It's a proven fact that Mississauga residents enjoy being anywhere and aren't opposed to taking the 45-minute local bus route to Islington then subwaying to the core. At the same time, they are open to high school reunions (or even catch-up sessions with other Sauga folks) taking place within the immediate neighbourhood. Toronto locals are generally open to places within TTC boundaries, despite bearing massive hatred for the transit system itself. From observation, occupants of the Brampton and Hamilton area rarely venture outside of their hometown; the difference lies in that Hammertown is fully embraced and promoted by their inhabitants, even when far more superior hangout and dining options are located elsewhere.
But back to the residents: for the vast majority, few enjoy venturing past their zone of comfort. This area may sometimes impose east-west travel boundaries on Kennedy or Woodbine or even so little as a five-minute drive to the nearest plaza. In short, a great deal of persuasion is needed to convince such locals out of their humble abode and into the nearest suburb.
< Pictured above: Honey Green Tea, Papaya Smoothie, Honey Lemon Water, Cranberry Juice, Almond Milk Black Tea, and Green Tea Smoothie at happy hour karaoke >
With the exception of the few tables lining the mall-facing perimeter of the celebrity chef's second shopping centre outpost, the remainder of the interior was painfully dim. A medium-sized table had been prepared for us behind the bar and adjacent to one of the order-entering computers.

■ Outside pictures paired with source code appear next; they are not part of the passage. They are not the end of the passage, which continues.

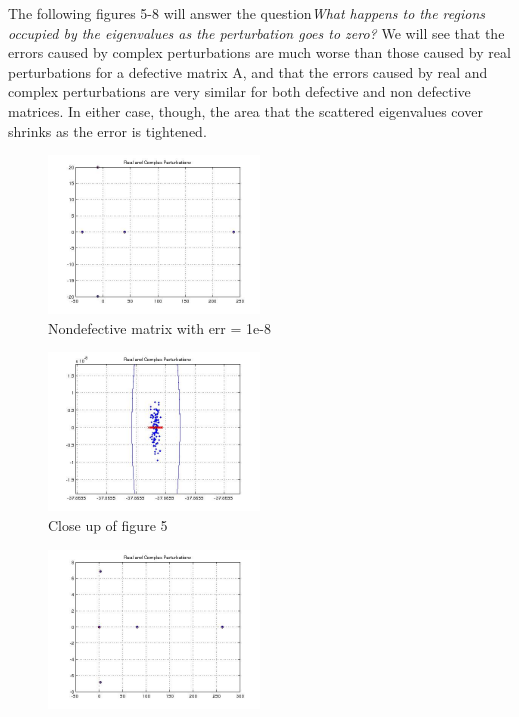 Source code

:\documentclass[a4paper]{article}
\begin{document}
\begin{enumerate}
The following figures 5-8 will answer the question\emph{What happens to the regions occupied by the eigenvalues as the perturbation goes to zero?} We will see that the errors caused by complex perturbations are much worse than those caused by real perturbations for a defective matrix A, and that the errors caused by real and complex perturbations are very similar for both defective and non defective matrices. In either case, though, the area that the scattered eigenvalues cover shrinks as the error is tightened.

\begin{figure}
\centering
\includegraphics[width=0.5\textwidth]{1em8realout.jpg}
\caption{Nondefective matrix with err = 1e-8}
\end{figure}
\begin{figure}
\centering
\includegraphics[width=0.5\textwidth]{1em8real.jpg}
\caption{Close up of figure 5}
\end{figure}
\begin{figure}
\centering
\includegraphics[width=0.5\textwidth]{1em8outdef.jpg}

\end{figure}
\end{enumerate}
\end{document}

This should have inadvertently implied constant service right? Not at all.
In my desperate attempt to wave a different server over to address our urgent desire for sustenance, the received response was no more than a quick glance in our direction, a head turn of smugness, and a monotonous gust of "I'll get your server" while hurriedly retreating away from our line of vision. Please. Don't act like you're busy.
As if our request was lost in transit, our server appeared some time later to note down our orders. It wasn't a particularly professional method either, as the music was quite loud and many of us were forced to shout down the table to relay our requests. He did double-check our items once before departing, but most of the things he repeated were just mumbled phrases from my position at the other end of the table.
A prominent component of Jamie's Italian was wood, lacquered and unlacquered. From the walls to the open kitchen to utensils to furnishing, one could scarcely find something that didn't exhibit a timber-like appearance. At every table was an old-fashioned salt and pepper set and simple white cloth napkins embroidered with blue lettering. (The reason behind utilizing white napkins for a tomato sauce-heavy menu is beyond me, really.)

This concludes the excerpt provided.